American clubwoman and college professor

Mamie Bynes Reese (September 3, 1911 – December 15, 1997) was an American clubwoman, college professor, and Georgia state official.

== Early life ==
Mamie Bynes was born in Gibson, Georgia, and raised in Macon. She earned a bachelor's degree in home economics at Spelman College in 1933, and a master's degree in education and guidance at Drake University in 1948.

== Career ==
In Georgia

Bynes taught school as a young woman. From 1948 to 1973, Reese was an associate professor of education and Dean of Women at Albany State University in Georgia. She was a charter member of the Albany, Georgia alumnae chapter of Delta Sigma Theta, when the chapter was founded in 1949, and served as the chapter president. She was president of the Southeastern Association of Colored Women's Clubs.

Reese was appointed to the Governor's Commission on the Status of Women in 1963. She served on the Georgia Board of Pardons and Paroles from 1973 to 1987, appointed by Governor Jimmy Carter. She chaired the board from July 1976 to October 1977, which made her the highest ranking Black official in Georgia in 1976. Reese was the first African-American woman to serve as Chairman of the Georgia State Board of Pardons and Paroles. "My philosophy is you can't build enough prisons to relieve or eliminate the problem," she said in 1987. "They're obsolete before they're built, and incarceration does not eliminate crime." Upon her retirement in 1987, Governor Joe Frank Harris proclaimed August 27 as "Mamie Bynes Reese Day" in Georgia.

Reese was a Georgia delegate to the Democratic National Convention in 1968, and was the first Black woman to represent Georgia at a Democratic National Convention.

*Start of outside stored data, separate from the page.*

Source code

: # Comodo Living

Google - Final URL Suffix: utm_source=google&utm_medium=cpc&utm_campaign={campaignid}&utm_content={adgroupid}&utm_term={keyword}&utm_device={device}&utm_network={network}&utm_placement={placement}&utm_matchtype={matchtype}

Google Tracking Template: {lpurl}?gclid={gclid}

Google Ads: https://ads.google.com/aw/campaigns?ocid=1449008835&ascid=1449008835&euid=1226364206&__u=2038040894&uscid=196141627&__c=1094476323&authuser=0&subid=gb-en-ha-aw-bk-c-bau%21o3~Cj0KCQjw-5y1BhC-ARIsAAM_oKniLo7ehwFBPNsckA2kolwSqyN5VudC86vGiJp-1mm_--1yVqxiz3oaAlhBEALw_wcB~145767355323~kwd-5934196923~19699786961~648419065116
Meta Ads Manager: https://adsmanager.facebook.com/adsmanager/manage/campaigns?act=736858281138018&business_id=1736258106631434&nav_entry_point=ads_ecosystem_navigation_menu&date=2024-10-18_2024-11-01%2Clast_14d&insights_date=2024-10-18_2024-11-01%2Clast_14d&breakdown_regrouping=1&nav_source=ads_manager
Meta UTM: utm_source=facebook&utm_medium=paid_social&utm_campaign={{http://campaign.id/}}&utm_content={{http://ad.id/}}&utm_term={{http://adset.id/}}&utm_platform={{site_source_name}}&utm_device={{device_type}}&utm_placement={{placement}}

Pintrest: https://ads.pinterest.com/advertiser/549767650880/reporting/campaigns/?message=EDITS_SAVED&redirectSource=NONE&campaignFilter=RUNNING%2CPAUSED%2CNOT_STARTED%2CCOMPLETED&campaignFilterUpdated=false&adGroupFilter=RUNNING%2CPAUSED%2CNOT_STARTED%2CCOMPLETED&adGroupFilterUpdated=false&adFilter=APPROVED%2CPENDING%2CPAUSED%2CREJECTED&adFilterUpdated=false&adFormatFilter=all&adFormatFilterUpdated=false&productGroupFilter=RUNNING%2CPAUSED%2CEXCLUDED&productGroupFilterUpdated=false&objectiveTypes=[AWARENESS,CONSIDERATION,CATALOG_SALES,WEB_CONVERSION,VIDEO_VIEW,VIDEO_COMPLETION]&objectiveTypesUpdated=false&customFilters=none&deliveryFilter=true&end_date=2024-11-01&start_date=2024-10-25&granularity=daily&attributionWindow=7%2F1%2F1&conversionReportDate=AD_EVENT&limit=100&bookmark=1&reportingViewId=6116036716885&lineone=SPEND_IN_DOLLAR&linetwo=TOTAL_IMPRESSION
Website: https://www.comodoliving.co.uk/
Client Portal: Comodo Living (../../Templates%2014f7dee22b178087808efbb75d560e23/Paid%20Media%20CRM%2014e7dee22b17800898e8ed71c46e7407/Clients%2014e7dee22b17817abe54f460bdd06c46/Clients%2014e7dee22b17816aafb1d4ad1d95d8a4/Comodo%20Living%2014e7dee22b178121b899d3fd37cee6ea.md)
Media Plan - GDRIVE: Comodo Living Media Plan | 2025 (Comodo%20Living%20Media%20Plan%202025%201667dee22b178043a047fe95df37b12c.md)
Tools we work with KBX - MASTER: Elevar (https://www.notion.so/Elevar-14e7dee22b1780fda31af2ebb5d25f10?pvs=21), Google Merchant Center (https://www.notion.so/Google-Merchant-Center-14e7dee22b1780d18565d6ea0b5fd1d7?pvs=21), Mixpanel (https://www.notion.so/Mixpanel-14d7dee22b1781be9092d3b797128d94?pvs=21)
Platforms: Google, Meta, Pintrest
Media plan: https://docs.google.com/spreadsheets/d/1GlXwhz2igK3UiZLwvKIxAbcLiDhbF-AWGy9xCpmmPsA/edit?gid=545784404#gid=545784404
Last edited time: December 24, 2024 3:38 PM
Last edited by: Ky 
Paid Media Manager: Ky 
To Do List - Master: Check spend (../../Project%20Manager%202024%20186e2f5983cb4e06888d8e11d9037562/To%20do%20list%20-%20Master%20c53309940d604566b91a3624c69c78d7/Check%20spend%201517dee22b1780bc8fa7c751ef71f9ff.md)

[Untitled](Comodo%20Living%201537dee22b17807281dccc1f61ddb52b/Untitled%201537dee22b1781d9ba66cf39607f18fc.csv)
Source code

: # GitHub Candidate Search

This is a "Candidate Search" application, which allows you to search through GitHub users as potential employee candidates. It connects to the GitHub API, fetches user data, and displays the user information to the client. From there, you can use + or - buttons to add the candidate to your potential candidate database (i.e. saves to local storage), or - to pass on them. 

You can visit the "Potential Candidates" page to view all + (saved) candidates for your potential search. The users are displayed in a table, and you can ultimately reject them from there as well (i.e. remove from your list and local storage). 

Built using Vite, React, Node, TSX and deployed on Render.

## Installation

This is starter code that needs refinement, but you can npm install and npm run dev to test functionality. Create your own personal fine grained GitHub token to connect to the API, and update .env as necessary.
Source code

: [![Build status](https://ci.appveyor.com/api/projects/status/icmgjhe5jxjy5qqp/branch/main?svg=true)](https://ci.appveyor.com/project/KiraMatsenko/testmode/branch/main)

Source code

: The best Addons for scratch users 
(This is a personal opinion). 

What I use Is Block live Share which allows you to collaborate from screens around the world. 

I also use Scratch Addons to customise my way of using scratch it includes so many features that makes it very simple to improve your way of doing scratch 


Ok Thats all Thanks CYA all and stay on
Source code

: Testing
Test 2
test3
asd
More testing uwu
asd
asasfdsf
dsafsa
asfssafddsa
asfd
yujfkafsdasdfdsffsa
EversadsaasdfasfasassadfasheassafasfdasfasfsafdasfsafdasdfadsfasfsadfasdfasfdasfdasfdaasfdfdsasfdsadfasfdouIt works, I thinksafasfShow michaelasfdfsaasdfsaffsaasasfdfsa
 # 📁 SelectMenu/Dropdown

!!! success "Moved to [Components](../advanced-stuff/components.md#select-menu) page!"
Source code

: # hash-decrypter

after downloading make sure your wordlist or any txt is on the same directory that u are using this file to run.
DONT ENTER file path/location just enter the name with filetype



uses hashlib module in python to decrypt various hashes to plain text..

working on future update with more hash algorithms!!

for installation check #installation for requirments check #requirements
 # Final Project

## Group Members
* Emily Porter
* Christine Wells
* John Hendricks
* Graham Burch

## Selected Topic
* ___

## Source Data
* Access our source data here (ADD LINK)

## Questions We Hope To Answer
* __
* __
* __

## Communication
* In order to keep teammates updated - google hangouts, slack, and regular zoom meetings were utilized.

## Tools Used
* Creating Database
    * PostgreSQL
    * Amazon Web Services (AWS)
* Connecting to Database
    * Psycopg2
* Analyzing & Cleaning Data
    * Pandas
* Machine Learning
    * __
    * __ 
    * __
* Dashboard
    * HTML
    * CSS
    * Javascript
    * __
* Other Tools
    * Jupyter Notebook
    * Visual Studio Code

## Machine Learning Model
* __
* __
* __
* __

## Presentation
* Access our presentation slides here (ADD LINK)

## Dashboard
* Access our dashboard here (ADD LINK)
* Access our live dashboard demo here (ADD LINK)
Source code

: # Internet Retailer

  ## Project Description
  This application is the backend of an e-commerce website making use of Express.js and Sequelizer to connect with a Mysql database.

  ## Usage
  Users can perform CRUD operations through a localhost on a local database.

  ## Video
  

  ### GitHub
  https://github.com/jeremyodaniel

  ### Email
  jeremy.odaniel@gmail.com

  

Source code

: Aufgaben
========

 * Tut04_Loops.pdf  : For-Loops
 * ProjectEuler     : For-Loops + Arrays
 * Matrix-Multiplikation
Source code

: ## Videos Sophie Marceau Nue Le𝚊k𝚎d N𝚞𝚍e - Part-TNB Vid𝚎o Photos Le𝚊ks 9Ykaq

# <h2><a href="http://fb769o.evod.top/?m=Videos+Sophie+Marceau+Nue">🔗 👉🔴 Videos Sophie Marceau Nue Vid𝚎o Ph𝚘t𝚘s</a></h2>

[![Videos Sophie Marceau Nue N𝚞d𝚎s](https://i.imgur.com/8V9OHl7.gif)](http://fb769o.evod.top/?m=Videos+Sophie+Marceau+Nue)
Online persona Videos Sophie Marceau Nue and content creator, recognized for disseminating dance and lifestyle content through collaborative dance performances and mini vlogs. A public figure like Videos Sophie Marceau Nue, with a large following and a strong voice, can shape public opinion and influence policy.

National Association of Colored Women's Clubs

Reese succeeded Rosa Slade Gragg and was the 17th national president of the National Association of Colored Women's Clubs (NACWC) from 1964 to 1968. Under her leadership, the NACWC's headquarters in Washington, D.C. were renovated, and the Mary Church Terrell Memorial Library was established to preserve the organization's records. She also prioritized funding scholarships and travel for young people. In 1968, when her immediate successor Myrtle B. Ollison said "I think the police are doing a grand job" and "I've never had any trouble with discrimination," Reese gave a statement clarifying that Ollison's personal opinions did not reflect the NACWC's policies or history of activism.

== Personal life ==
Mamie Bynes married doctor William J. Reese, Sr. in 1941, in Georgia. Reese died from complications of diabetes in 1997, aged 86 years, in Albany, Georgia.